Proof of Bernoulli’s Theorem :
Let us consider a tube XY through which a liquid is having streamline flow as shown in figure.
Let ` P_1 , P_2 ` = pressures at the sections A and B respectively,
` A _ 1, A _ 2 ` = areas of cross-section of tube at A and B respectively,
` h_1 , h _ 2 ` = heights of the cross-section A and B respectively.
As the liquid flows from A to B, ` P_1 gt P_2 `
Since the liquid is incompressible, when it flows from AB to ` A'B' ` (where ` AA' = Delta x _ 1 and BB' = Delta x _ 2 ) ` , Volume of the liquid between ` AA' ` = volume of the liquid between BB' ` = Delta V ` (say ) where
` Delta V = A_1 Delta x _ 1 = A _ 2 Delta x _ 2 `
Further, according to the equation of continuity, ` A _ 1 v _ 1 = A _ 2 v _ 2 , ` since ` A _ 2 lt A _ 1 , v _ 2 gt v_1 `
Thus, the velocity ` (v_2 ) ` at B is more than velocity ` (v_1 )` at A
Force acting on the liquid at the ` A = P_1 A _ 1 `
Work done by the pressure force ` P_1 A _ 1 ` in driving a volume ` Delta V ` through a distance `Delta x _1 `i.e.,
` W_1 = P_1 A _ 1 Delta x _1 = P_1 Delta V (as A_1 Delta x _ 1 = Delta V)`
Similarly, work done by the liquid in driving a volume ` Delta V ` through a distance ` Delta x _ 2` ,i.e.,
` W _2 = P_2 A _ 2 Delta x _ 2 = P _ 2 Delta V (as A _ 1 Delta x _ 2 = Delta V) `
Net work done by the pressure force in driving a volume ` Delta V ` of the liquid i.e.,
` Delta W = W _1 - W _ 2 = P _1 Delta V- P_2 Delta V " " `...(i) Let ` Delta m ` be the mass of the volume ` Delta v ` of the liquid.
since ` h_2 to h_1 ` increase in PE of the liquid , i.e, ` Delta U = (Delta m ) gh _ 2 - (Delta m) gh _1 " " ...(ii) `
Since ` v _ 2 gt v_1 ` , increase in KE of the liquid, i.e, ` Delta K = (1)/(2) (Delta m ) v _ 2 ^ 2 - (1)/(2) (Delta m ) v_1 ^ 2 " " `...(iii)
According to work - energy theorem , `" " Delta W = DeltaU + Delta K " " `...(iv)
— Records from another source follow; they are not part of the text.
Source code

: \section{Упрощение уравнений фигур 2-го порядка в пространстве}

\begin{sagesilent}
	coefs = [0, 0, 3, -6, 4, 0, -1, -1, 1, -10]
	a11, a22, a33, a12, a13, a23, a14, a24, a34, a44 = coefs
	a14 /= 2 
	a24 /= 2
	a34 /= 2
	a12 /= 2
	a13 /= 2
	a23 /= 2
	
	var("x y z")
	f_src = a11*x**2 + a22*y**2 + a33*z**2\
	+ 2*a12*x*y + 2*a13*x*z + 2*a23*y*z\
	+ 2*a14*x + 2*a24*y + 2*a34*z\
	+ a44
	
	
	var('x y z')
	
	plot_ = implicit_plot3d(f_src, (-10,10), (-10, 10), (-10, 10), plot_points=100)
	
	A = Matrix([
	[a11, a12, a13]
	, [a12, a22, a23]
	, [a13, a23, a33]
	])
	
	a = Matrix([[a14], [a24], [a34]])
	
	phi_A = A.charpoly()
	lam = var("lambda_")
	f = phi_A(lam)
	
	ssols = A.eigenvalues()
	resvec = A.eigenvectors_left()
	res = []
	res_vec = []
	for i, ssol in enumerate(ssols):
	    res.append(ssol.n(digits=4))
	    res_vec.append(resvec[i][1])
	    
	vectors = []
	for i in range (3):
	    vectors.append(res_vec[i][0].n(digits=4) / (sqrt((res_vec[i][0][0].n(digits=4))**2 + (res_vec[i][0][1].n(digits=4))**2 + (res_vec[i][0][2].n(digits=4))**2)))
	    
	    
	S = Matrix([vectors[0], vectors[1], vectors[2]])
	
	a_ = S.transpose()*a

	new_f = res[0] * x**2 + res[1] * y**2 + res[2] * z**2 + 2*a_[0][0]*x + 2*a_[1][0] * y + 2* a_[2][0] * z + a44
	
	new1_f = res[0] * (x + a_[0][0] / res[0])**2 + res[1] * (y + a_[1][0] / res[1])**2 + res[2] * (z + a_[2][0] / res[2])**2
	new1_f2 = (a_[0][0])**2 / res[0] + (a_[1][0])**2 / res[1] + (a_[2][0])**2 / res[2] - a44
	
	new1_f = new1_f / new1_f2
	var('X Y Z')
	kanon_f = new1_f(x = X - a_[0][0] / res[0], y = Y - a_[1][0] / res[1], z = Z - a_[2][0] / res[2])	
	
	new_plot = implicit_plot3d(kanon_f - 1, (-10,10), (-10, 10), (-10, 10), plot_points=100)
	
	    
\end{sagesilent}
From Equations (i), (ii), (iii) and (iv), we get ` P_1 Delta V - P_2 Delta V = ( Delta m ) gh_2 - (Delta m ) gh _1 + (1)/(2) (Delta m) v_2 ^ 2 - (1)/(2) (Delta m ) v_1 ^ 2 `
Dividing both sides by ` Delta V `, We get ` P_1 - P_2 = rho gh _ 2 - rho gh _ 1 + (1)/(2) rho v _ 2 ^ 2 - (1)/(2) rho v _ 1 ^2 `
where ` rho = Delta m// Delta V ` = density of the fluid . thus , ` P_1 + rho gh_1 + (1)/(2) rho v_1 ^ 2 = P_2 + rho gh _ 2 + (1)/(2) rho v _ 2 ^ 2 " " `...(v)
or P + ` rho gh + (1)/(2) rho v ^ 2 ` = constant. this is Bernoulli's theorem.